Affective Accounts

Affective Accounts is a speculative cryptocurrency from a counterfactual world in which there has been a shift towards a bottom up collectivisation of noetic knowledge prompted by a confident and empowered panglobal body (i.e. the UN). The film does not explain the nuts and bolts of the proposed system but remains a piece of media from within the counterfactual world. It is a ‘hearts and minds’ promotional film from the global body targeting the general public.

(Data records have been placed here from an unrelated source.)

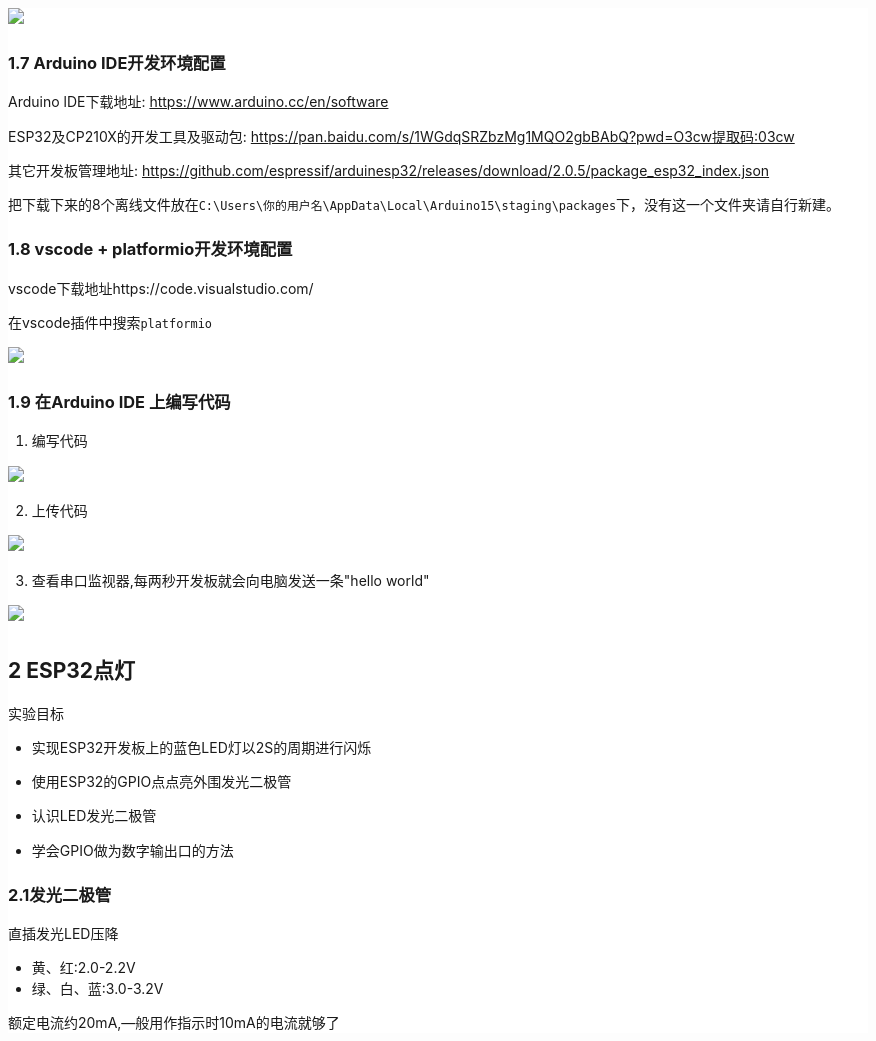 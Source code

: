![](https://picgo-img-repo.oss-cn-beijing.aliyuncs.com/img/2d2b1a2cb6d52700b36f0f8a513928bb.png)

### 1.7 Arduino IDE开发环境配置

Arduino lDE下载地址: https://www.arduino.cc/en/software

ESP32及CP210X的开发工具及驱动包:
https://pan.baidu.com/s/1WGdqSRZbzMg1MQO2gbBAbQ?pwd=O3cw提取码:03cw

其它开发板管理地址: https://github.com/espressif/arduinesp32/releases/download/2.0.5/package_esp32_index.json

把下载下来的8个离线文件放在`C:\Users\你的用户名\AppData\Local\Arduino15\staging\packages`下，没有这一个文件夹请自行新建。

### 1.8 vscode + platformio开发环境配置

vscode下载地址https://code.visualstudio.com/

在vscode插件中搜索`platformio`

![](https://picgo-img-repo.oss-cn-beijing.aliyuncs.com/img/daada2005244d1847db18bc98d37f8d8.png)

### 1.9 在Arduino IDE 上编写代码

1. 编写代码

![](https://picgo-img-repo.oss-cn-beijing.aliyuncs.com/img/6443e1a4fec002ffbff21532d0016559.png)

2. 上传代码

![](https://picgo-img-repo.oss-cn-beijing.aliyuncs.com/img/8084c9997a8845a6357a56966cc2538c.png)

3. 查看串口监视器,每两秒开发板就会向电脑发送一条"hello world"

![](https://picgo-img-repo.oss-cn-beijing.aliyuncs.com/img/299dc6a0c4e8fb69b0a314135feb4e1a.png)

## 2 ESP32点灯

实验目标

- 实现ESP32开发板上的蓝色LED灯以2S的周期进行闪烁

- 使用ESP32的GPIO点点亮外围发光二极管
- 认识LED发光二极管
- 学会GPIO做为数字输出口的方法

### 2.1发光二极管

直插发光LED压降

- 黄、红:2.0-2.2V
- 绿、白、蓝:3.0-3.2V

额定电流约20mA,—般用作指示时10mA的电流就够了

As it’s made by this pan global body there’s an aesthetic critique of some of their shortcomings. The compromises of indecision-by-committee are writ large in 3 simultaneous subtitles and the aloof impersonal language of the script. The corporate visual design and superficial rending of ’emotions’ are familiar yet uncanny to our contemporary general aesthetic landscape.

Everything it proposes is possible using elements of existing cryptocurrencies. The most farfetched aspects of the concept are the social and political will to create such a thing.The basic premise is you use smart contracts to price in the affective views of the public to a product or process. The proof of work would be similar to curecoin or foldingcoin, that is using folding@home, distributed citizen science medical research platform, to make the whole system provide a social good.

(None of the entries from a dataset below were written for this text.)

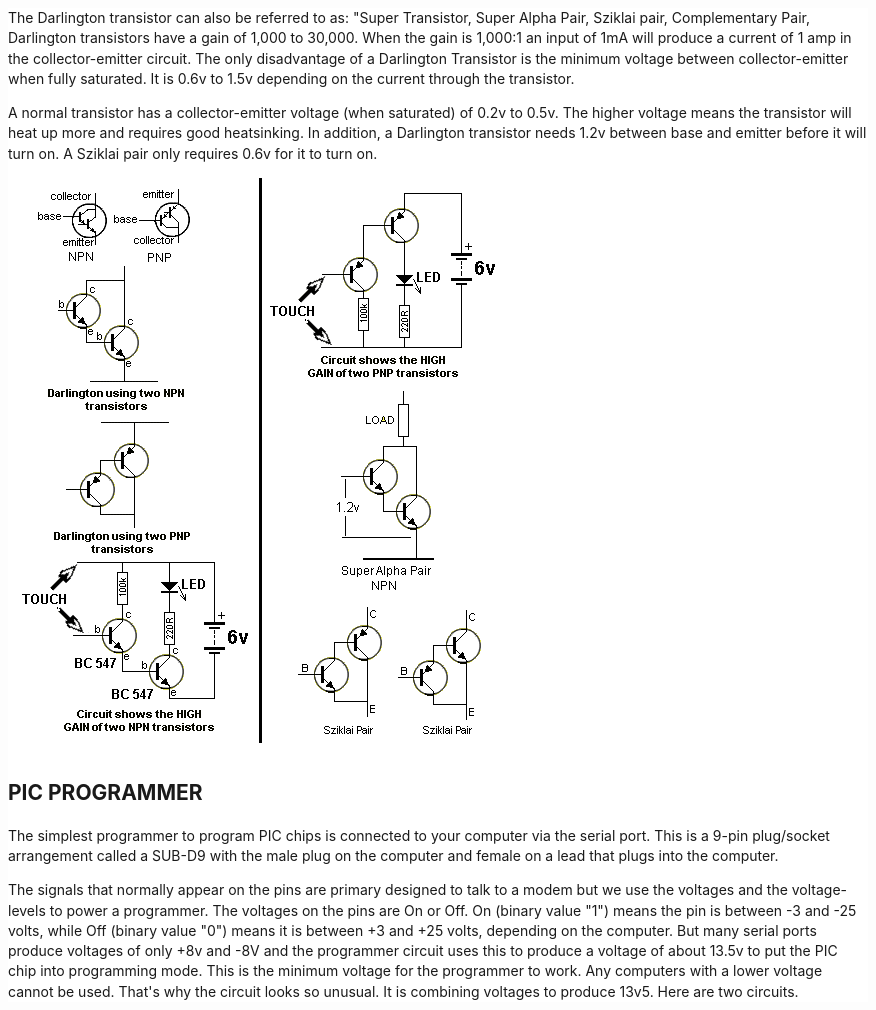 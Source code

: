 The Darlington transistor can also be referred to as: "Super Transistor, Super
Alpha Pair, Sziklai pair, Complementary Pair, Darlington transistors have a
gain of 1,000 to 30,000. When the gain is 1,000:1 an input of 1mA will produce
a current of 1 amp in the collector-emitter circuit.  The only disadvantage of
a Darlington Transistor is the minimum voltage between collector-emitter when
fully saturated. It is 0.6v to 1.5v depending on the current through the
transistor.

A normal transistor has a collector-emitter voltage (when saturated) of 0.2v to
0.5v. The higher voltage means the transistor will heat up more and requires
good heatsinking. In addition, a Darlington transistor needs 1.2v between base
and emitter before it will turn on. A Sziklai pair only requires 0.6v for it to
turn on.

![DarlingtonTransistors](images/DarlingtonTransistors.png)

## PIC PROGRAMMER

The simplest programmer to program PIC chips is connected
to your computer via the serial port. This is a 9-pin plug/socket arrangement
called a SUB-D9 with the male plug on the computer and female on a lead that
plugs into the computer.

The signals that normally appear on the pins are primary designed to talk to a
modem but we use the voltages and the voltage-levels to power a programmer. The
voltages on the pins are On or Off. On (binary value "1") means the pin is
between -3 and -25 volts, while Off (binary value "0") means it is between
+3 and +25 volts, depending on the computer. But many serial ports produce
voltages of only +8v and -8V and the programmer circuit uses this to produce
a voltage of about 13.5v to put the PIC chip into programming mode. This
is the minimum voltage for the programmer to work. Any computers with a
lower voltage cannot be used. That's why the circuit looks so unusual. It
is combining voltages to produce 13v5.  Here are two circuits.
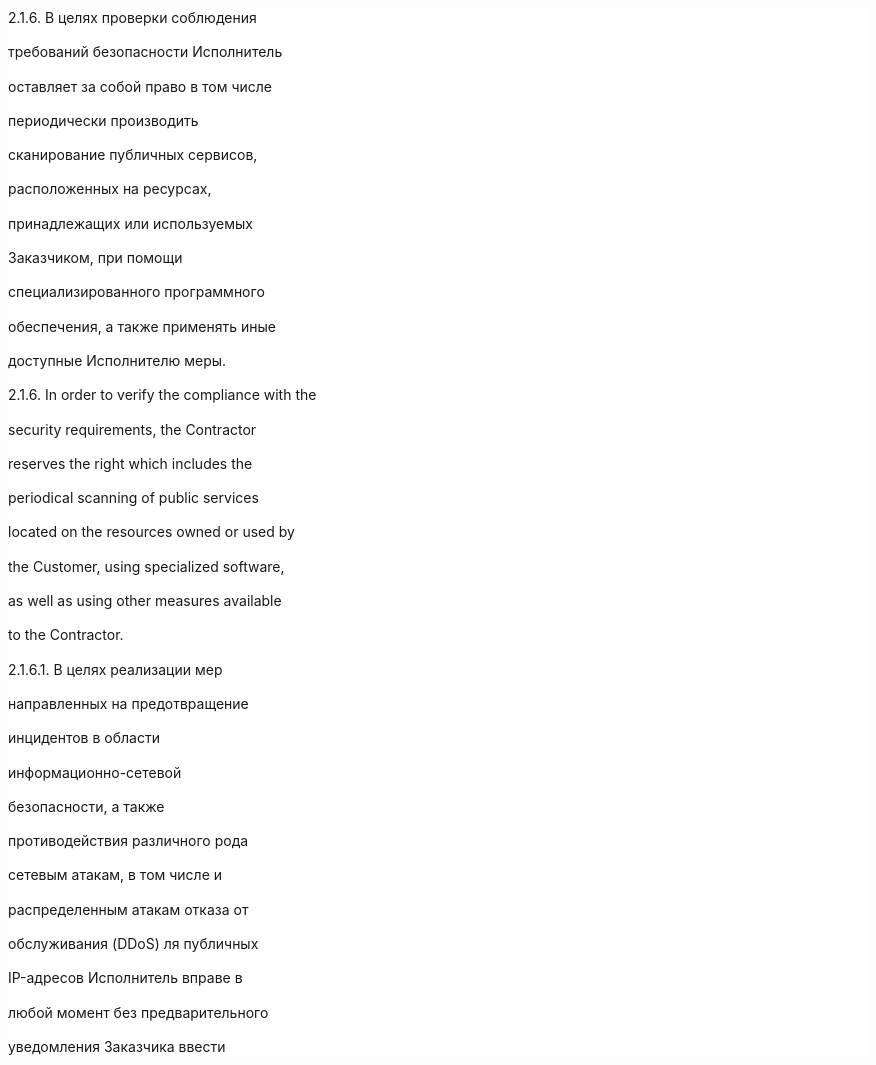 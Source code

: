 

2.1.6. В целях проверки соблюдения

требований безопасности Исполнитель

оставляет за собой право в том числе

периодически производить

сканирование публичных сервисов,

расположенных на ресурсах,

принадлежащих или используемых

Заказчиком, при помощи

специализированного программного

обеспечения, а также применять иные

доступные Исполнителю меры.



2.1.6. In order to verify the compliance with the

security requirements, the Contractor

reserves the right which includes the

periodical scanning of public services

located on the resources owned or used by

the Customer, using specialized software,

as well as using other measures available

to the Contractor.



2.1.6.1. В целях реализации мер

направленных на предотвращение

инцидентов в области

информационно-сетевой

безопасности, а также

противодействия различного рода

сетевым атакам, в том числе и

распределенным атакам отказа от

обслуживания (DDoS) ля публичных

IP-адресов Исполнитель вправе в

любой момент без предварительного

уведомления Заказчика ввести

The coin architecture uses smart contracts akin to Ethereum but with group consensus dynamics like District0X meets Decred.

Through the strength of their designs Stackoverflow or Wikipedia are the predominant knowledge aggregation systems. The frontend combines this kind of social-reward knowledge-sharing structure with a much more media rich and temporally aware ecosystem, sort of Instagram Stories meets Graph Queries.

However is a dys/utopian idea from a counterfactual reality. Being dys/utopian it knows it can’t actually exist and makes a point of being a contradiction.The Theortical background draws from Bernard Steigler, the kind of positive accelerationism seen in Inventing the future, Jane Bennett’s reading of Walt Wittman’s use of affect, Felix Guattari and Frederico Campagna. Campagna presents the house of technics, the same as Steigler’s gramatised world of computational capital. He see the magical, a plain in which all things have ineffable dimensions, as an exit from this situation.

This is where the project walks a tightrope, if affect is the ineffable frontier of experience, how can grammatising, digitising and vetting it be possible or desirable? This is the contradiction.
My view is that this system provides all the tools to perceive complex inter-relations, record affective responses and socially reward honesty and real work but does not interfere with what goes on in the middle.In constantly pushing at the boundary of this contradiction, we are hopefully pushed in a new direction.